_Exercise prompt_.
Skip the images and restate every line of the records exactly.

_Data extract_.
---*---

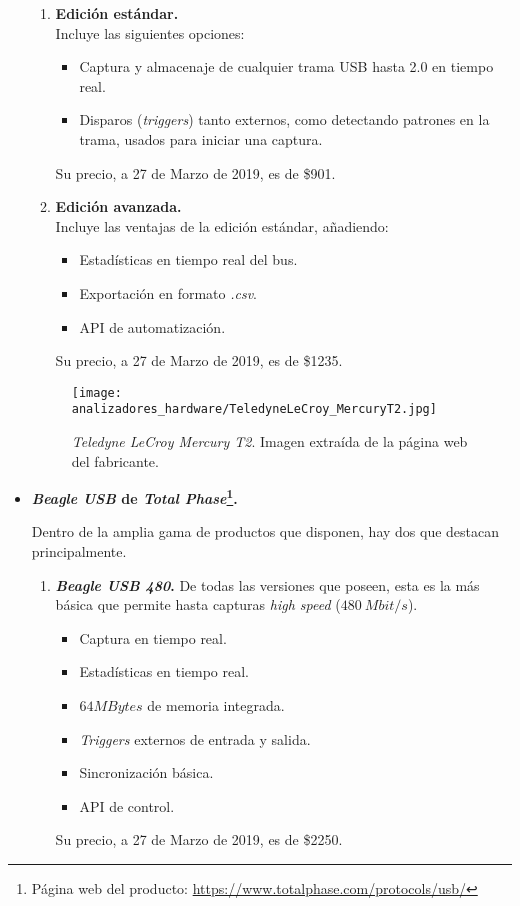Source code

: \begin{itemize}
    \begin{enumerate}
        \item \textbf{Edición estándar.} \\
        Incluye las siguientes opciones:
        \begin{itemize}
            \item Captura y almacenaje de cualquier trama USB hasta 2.0 en tiempo real.
            \item Disparos (\emph{triggers}) tanto externos, como detectando patrones en la trama, usados para iniciar una captura. 
        \end{itemize}
        Su precio, a 27 de Marzo de 2019, es de \$901.
        
        \item \textbf{Edición avanzada.} \\
        Incluye las ventajas de la edición estándar, añadiendo:
        \begin{itemize}
            \item Estadísticas en tiempo real del bus.
            \item Exportación en formato \emph{.csv}.
            \item API de automatización.
        \end{itemize}
        Su precio, a 27 de Marzo de 2019, es de \$1235.
    \end{enumerate}
    \begin{figure}[htb]
        \centering
        \texttt{[image: analizadores\_hardware/TeledyneLeCroy\_MercuryT2.jpg]}
        \caption{\emph{Teledyne LeCroy Mercury T2}. Imagen extraída de la página web del fabricante.}
        \label{fig:TeledyneLeCroy-MercuryT2}
    \end{figure}

    \item \textbf{\emph{Beagle USB} de \emph{Total Phase}\footnote{Página web del producto: \url{https://www.totalphase.com/protocols/usb/}}.}
    
    Dentro de la amplia gama de productos que disponen, hay dos que destacan principalmente.
    \begin{enumerate}
        \item \textbf{\emph{Beagle USB 480}\cite{totalphase12-2018}.}
        De todas las versiones que poseen, esta es la más básica que permite hasta capturas \emph{high speed} ($480~Mbit/s$).
        \begin{itemize}
            \item Captura en tiempo real.
            \item Estadísticas en tiempo real.
            \item $64MBytes$ de memoria integrada.
            \item \emph{Triggers} externos de entrada y salida.
            \item Sincronización básica.
            \item API de control.
        \end{itemize}
        Su precio, a 27 de Marzo de 2019, es de \$2250.
        

\end{enumerate}
\end{itemize}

---*---

_Solution_.
Source code

: \begin{itemize}
    \begin{enumerate}
        \item \textbf{Edición estándar.} \\
        Incluye las siguientes opciones:
        \begin{itemize}
            \item Captura y almacenaje de cualquier trama USB hasta 2.0 en tiempo real.
            \item Disparos (\emph{triggers}) tanto externos, como detectando patrones en la trama, usados para iniciar una captura. 
        \end{itemize}
        Su precio, a 27 de Marzo de 2019, es de \$901.
        
        \item \textbf{Edición avanzada.} \\
        Incluye las ventajas de la edición estándar, añadiendo:
        \begin{itemize}
            \item Estadísticas en tiempo real del bus.
            \item Exportación en formato \emph{.csv}.
            \item API de automatización.
        \end{itemize}
        Su precio, a 27 de Marzo de 2019, es de \$1235.
    \end{enumerate}
    \begin{figure}[htb]
        \centering
        \texttt{[image: analizadores\_hardware/TeledyneLeCroy\_MercuryT2.jpg]}
        \caption{\emph{Teledyne LeCroy Mercury T2}. Imagen extraída de la página web del fabricante.}
        \label{fig:TeledyneLeCroy-MercuryT2}
    \end{figure}

    \item \textbf{\emph{Beagle USB} de \emph{Total Phase}\footnote{Página web del producto: \url{https://www.totalphase.com/protocols/usb/}}.}
    
    Dentro de la amplia gama de productos que disponen, hay dos que destacan principalmente.
    \begin{enumerate}
        \item \textbf{\emph{Beagle USB 480}\cite{totalphase12-2018}.}
        De todas las versiones que poseen, esta es la más básica que permite hasta capturas \emph{high speed} ($480~Mbit/s$).
        \begin{itemize}
            \item Captura en tiempo real.
            \item Estadísticas en tiempo real.
            \item $64MBytes$ de memoria integrada.
            \item \emph{Triggers} externos de entrada y salida.
            \item Sincronización básica.
            \item API de control.
        \end{itemize}
        Su precio, a 27 de Marzo de 2019, es de \$2250.
        

\end{enumerate}
\end{itemize}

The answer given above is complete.